▸ Work item: Filter the entries below, keeping only lines with "details".

Dataset excerpts:
----------------
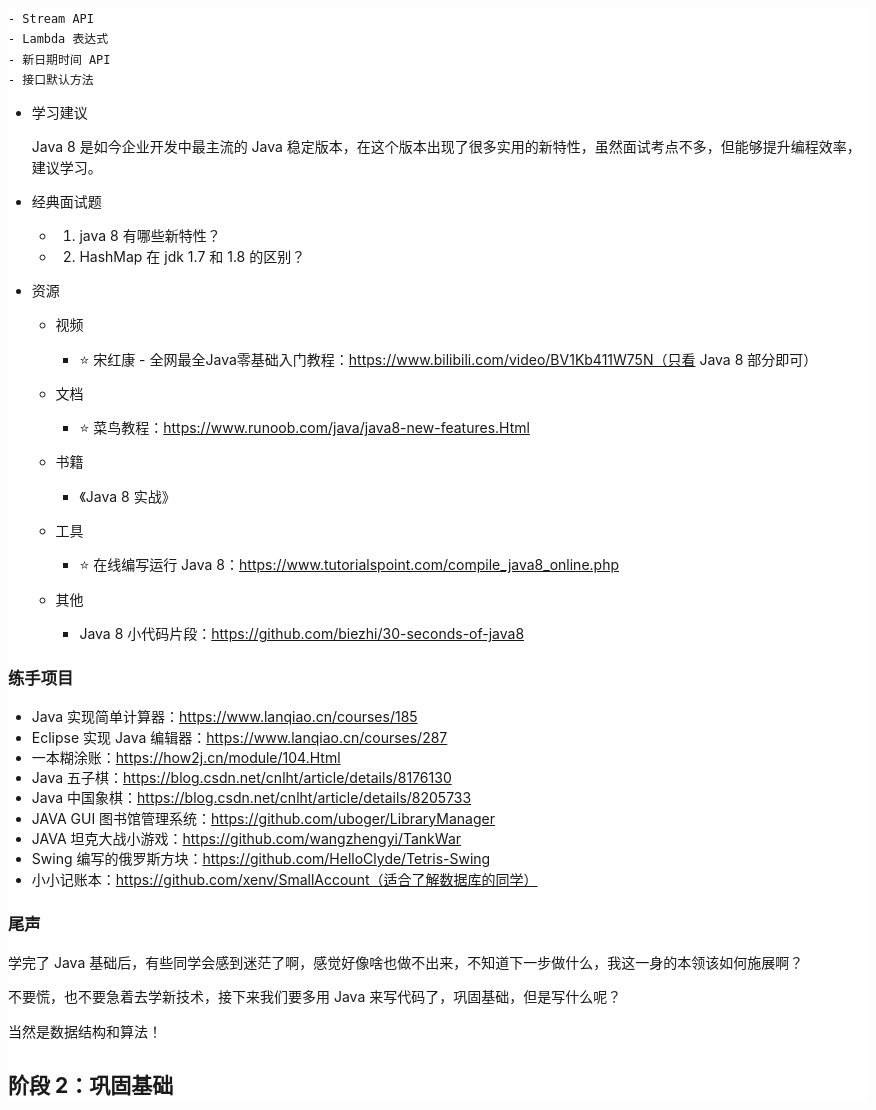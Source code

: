 	- Stream API
	- Lambda 表达式
	- 新日期时间 API
	- 接口默认方法

- 学习建议

  Java 8 是如今企业开发中最主流的 Java 稳定版本，在这个版本出现了很多实用的新特性，虽然面试考点不多，但能够提升编程效率，建议学习。
  
- 经典面试题

	- 1. java 8 有哪些新特性？
	- 2. HashMap 在 jdk 1.7 和 1.8 的区别？

- 资源

	- 视频

		- ⭐ 宋红康 - 全网最全Java零基础入门教程：https://www.bilibili.com/video/BV1Kb411W75N（只看 Java 8 部分即可）

	- 文档

		- ⭐ 菜鸟教程：https://www.runoob.com/java/java8-new-features.Html

	- 书籍

		- 《Java 8 实战》

	- 工具

		- ⭐ 在线编写运行  Java 8：https://www.tutorialspoint.com/compile_java8_online.php

	- 其他

		- Java 8 小代码片段：https://github.com/biezhi/30-seconds-of-java8

### 练手项目

- Java 实现简单计算器：https://www.lanqiao.cn/courses/185
- Eclipse 实现 Java 编辑器：https://www.lanqiao.cn/courses/287
- 一本糊涂账：https://how2j.cn/module/104.Html
- Java 五子棋：https://blog.csdn.net/cnlht/article/details/8176130
- Java 中国象棋：https://blog.csdn.net/cnlht/article/details/8205733
- JAVA GUI 图书馆管理系统：https://github.com/uboger/LibraryManager
- JAVA 坦克大战小游戏：https://github.com/wangzhengyi/TankWar
- Swing 编写的俄罗斯方块：https://github.com/HelloClyde/Tetris-Swing
- 小小记账本：https://github.com/xenv/SmallAccount（适合了解数据库的同学）

### 尾声

学完了 Java 基础后，有些同学会感到迷茫了啊，感觉好像啥也做不出来，不知道下一步做什么，我这一身的本领该如何施展啊？

不要慌，也不要急着去学新技术，接下来我们要多用 Java 来写代码了，巩固基础，但是写什么呢？

当然是数据结构和算法！


## 阶段 2：巩固基础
----------------
▸ Expected answer:
- Java 五子棋：https://blog.csdn.net/cnlht/article/details/8176130
- Java 中国象棋：https://blog.csdn.net/cnlht/article/details/8205733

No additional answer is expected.